Как уже было сказано, возглавлял вавилонян Панько Кочубей, то есть это был тот случай, когда он один отвечал за всех — и за виновных, и за невиновных. Без его разрешения никто не смел отлучаться, и все должны были находиться под рукой, поскольку не знали, кого вызовут на допрос следующим. Исключение составлял только козел Фабиан, ему разрешали прогуливаться по Глинску и навещать тамошних родичей, привязанных к скудным бедняцким выгонам. Однако если и он долго не являлся с прогулок, то Панько Кочубей справлялся и о нем, хотя в протоколах следствия сей вавилонянин, разумеется, не значился. Но когда усатый милиционер выходил на крыльцо и вызывал кого-либо из вавилонян, козел выбирался из-под телеги и торопливо, но сохраняя при этом достоинство, направлялся к крыльцу, вызывая всякий раз все большее восхищение усача. Понурая толпа при этом оживлялась, веселела, а сам милиционер терял строгость и под конец уже каждый выход козла встречал добродушным смешком. Благодаря козлу и еще некоторым оптимистам Вавилон внешне держался с достоинством и не падал духом, хотя оснований для оптимизма не было никаких.

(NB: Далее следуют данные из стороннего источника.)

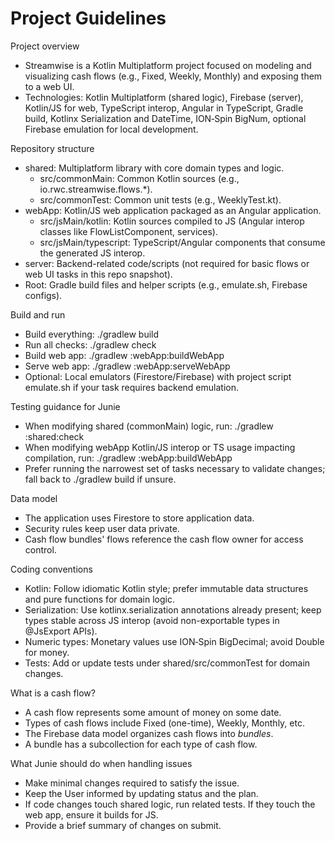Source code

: # Project Guidelines

Project overview
- Streamwise is a Kotlin Multiplatform project focused on modeling and visualizing cash flows (e.g., Fixed, Weekly, Monthly) and exposing them to a web UI.
- Technologies: Kotlin Multiplatform (shared logic), Firebase (server), Kotlin/JS for web, TypeScript interop, Angular in TypeScript, Gradle build, Kotlinx Serialization and DateTime, ION‑Spin BigNum, optional Firebase emulation for local development.

Repository structure
- shared: Multiplatform library with core domain types and logic.
  - src/commonMain: Common Kotlin sources (e.g., io.rwc.streamwise.flows.*).
  - src/commonTest: Common unit tests (e.g., WeeklyTest.kt).
- webApp: Kotlin/JS web application packaged as an Angular application.
  - src/jsMain/kotlin: Kotlin sources compiled to JS (Angular interop classes like FlowListComponent, services).
  - src/jsMain/typescript: TypeScript/Angular components that consume the generated JS interop.
- server: Backend-related code/scripts (not required for basic flows or web UI tasks in this repo snapshot).
- Root: Gradle build files and helper scripts (e.g., emulate.sh, Firebase configs).

Build and run
- Build everything: ./gradlew build
- Run all checks: ./gradlew check
- Build web app: ./gradlew :webApp:buildWebApp
- Serve web app: ./gradlew :webApp:serveWebApp
- Optional: Local emulators (Firestore/Firebase) with project script emulate.sh if your task requires backend emulation.

Testing guidance for Junie
- When modifying shared (commonMain) logic, run: ./gradlew :shared:check
- When modifying webApp Kotlin/JS interop or TS usage impacting compilation, run: ./gradlew :webApp:buildWebApp
- Prefer running the narrowest set of tasks necessary to validate changes; fall back to ./gradlew build if unsure.

Data model
- The application uses Firestore to store application data.
- Security rules keep user data private.
- Cash flow bundles' flows reference the cash flow owner for access control.

Coding conventions
- Kotlin: Follow idiomatic Kotlin style; prefer immutable data structures and pure functions for domain logic.
- Serialization: Use kotlinx.serialization annotations already present; keep types stable across JS interop (avoid non-exportable types in @JsExport APIs).
- Numeric types: Monetary values use ION‑Spin BigDecimal; avoid Double for money.
- Tests: Add or update tests under shared/src/commonTest for domain changes.

What is a cash flow?
- A cash flow represents some amount of money on some date.
- Types of cash flows include Fixed (one-time), Weekly, Monthly, etc.
- The Firebase data model organizes cash flows into *bundles*.
- A bundle has a subcollection for each type of cash flow.

What Junie should do when handling issues
- Make minimal changes required to satisfy the issue.
- Keep the User informed by updating status and the plan.
- If code changes touch shared logic, run related tests. If they touch the web app, ensure it builds for JS.
- Provide a brief summary of changes on submit.
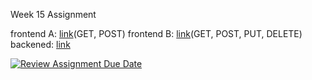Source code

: Week 15 Assignment

frontend A: [link](https://week-15-mfaisalkemal-a.netlify.app)(GET, POST)
frontend B: [link](https://week-15-mfaisalkemal-b.netlify.app)(GET, POST, PUT, DELETE)
backened: [link](https://easy-plum-piranha-hat.cyclic.app)

[![Review Assignment Due Date](https://classroom.github.com/assets/deadline-readme-button-24ddc0f5d75046c5622901739e7c5dd533143b0c8e959d652212380cedb1ea36.svg)](https://classroom.github.com/a/A8ztcAuX)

Бубела стоял на том, что лучше погубить кого-нибудь одного, чем бросить тень на весь Вавилон, к которому Глинск относился враждебно. За развитием следствия следил сам районный председатель товарищ Чуприна из Чупринок, чья неприязнь к Вавилону была хорошо известна. В молодые годы он батрачил у вавилонских богатеев. И надо же так, возмущался Бубела, у каких-то Чупринок есть здесь свой районный председатель, а у гордого Вавилона нет в Глинске никого, кто бы постоял за своих и помог в горе. Так что приходится полагаться на самих себя, а не ждать, пока придет на помощь Чуприна из Чупринок. Эти мысли зрели постепенно и в конце концов возобладали на телегах и под телегами окончательно. Кажется, все сошлись на том, что нужна жертва. Их выбор пал на Данька Соколюка…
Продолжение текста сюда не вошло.